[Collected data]
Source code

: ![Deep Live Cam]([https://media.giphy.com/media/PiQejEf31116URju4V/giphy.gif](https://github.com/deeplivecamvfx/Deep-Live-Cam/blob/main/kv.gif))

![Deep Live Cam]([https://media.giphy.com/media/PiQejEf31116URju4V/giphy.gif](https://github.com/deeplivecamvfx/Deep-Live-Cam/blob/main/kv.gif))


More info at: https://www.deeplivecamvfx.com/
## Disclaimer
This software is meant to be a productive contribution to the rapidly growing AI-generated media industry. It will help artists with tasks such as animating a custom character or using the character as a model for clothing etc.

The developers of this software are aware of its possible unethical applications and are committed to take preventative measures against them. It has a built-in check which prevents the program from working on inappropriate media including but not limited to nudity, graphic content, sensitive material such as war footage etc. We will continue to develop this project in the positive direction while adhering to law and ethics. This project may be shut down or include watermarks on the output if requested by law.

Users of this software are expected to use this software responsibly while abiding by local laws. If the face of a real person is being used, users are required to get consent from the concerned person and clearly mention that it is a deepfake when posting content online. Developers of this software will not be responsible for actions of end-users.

* * *

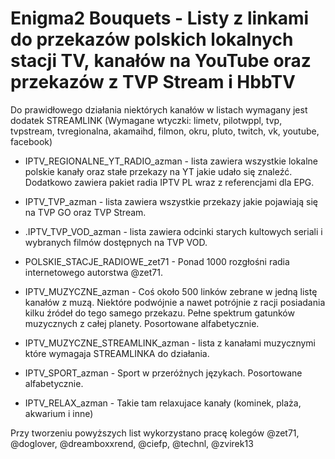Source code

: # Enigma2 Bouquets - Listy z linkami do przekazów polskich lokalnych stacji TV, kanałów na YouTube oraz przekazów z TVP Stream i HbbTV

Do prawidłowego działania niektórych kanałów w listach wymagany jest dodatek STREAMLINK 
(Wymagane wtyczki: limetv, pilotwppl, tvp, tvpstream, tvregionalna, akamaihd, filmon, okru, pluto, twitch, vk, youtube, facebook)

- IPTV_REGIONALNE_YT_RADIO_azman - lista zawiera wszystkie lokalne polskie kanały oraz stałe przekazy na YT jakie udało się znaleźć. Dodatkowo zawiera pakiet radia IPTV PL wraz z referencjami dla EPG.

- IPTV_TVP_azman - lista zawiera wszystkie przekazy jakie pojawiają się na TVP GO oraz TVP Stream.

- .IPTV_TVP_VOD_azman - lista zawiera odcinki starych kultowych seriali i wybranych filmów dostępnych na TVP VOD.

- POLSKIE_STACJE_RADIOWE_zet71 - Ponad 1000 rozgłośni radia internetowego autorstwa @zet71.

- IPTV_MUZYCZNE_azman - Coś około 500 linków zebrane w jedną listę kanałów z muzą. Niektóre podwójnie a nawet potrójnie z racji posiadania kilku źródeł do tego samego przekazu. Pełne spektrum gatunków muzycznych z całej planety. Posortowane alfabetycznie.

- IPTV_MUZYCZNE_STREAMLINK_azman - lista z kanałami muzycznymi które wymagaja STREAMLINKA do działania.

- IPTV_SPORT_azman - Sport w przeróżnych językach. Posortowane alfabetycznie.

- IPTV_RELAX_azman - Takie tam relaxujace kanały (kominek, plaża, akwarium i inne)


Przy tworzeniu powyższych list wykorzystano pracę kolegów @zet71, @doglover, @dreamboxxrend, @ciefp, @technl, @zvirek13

Required action –
Take the lines above from the one containing "- IPTV_MUZYCZNE_azman - Coś" down to the one containing "Przy tworzeniu powyższych", and transcribe them exactly, both ends included.

Solved problem –
- IPTV_MUZYCZNE_azman - Coś około 500 linków zebrane w jedną listę kanałów z muzą. Niektóre podwójnie a nawet potrójnie z racji posiadania kilku źródeł do tego samego przekazu. Pełne spektrum gatunków muzycznych z całej planety. Posortowane alfabetycznie.

- IPTV_MUZYCZNE_STREAMLINK_azman - lista z kanałami muzycznymi które wymagaja STREAMLINKA do działania.

- IPTV_SPORT_azman - Sport w przeróżnych językach. Posortowane alfabetycznie.

- IPTV_RELAX_azman - Takie tam relaxujace kanały (kominek, plaża, akwarium i inne)


Przy tworzeniu powyższych list wykorzystano pracę kolegów @zet71, @doglover, @dreamboxxrend, @ciefp, @technl, @zvirek13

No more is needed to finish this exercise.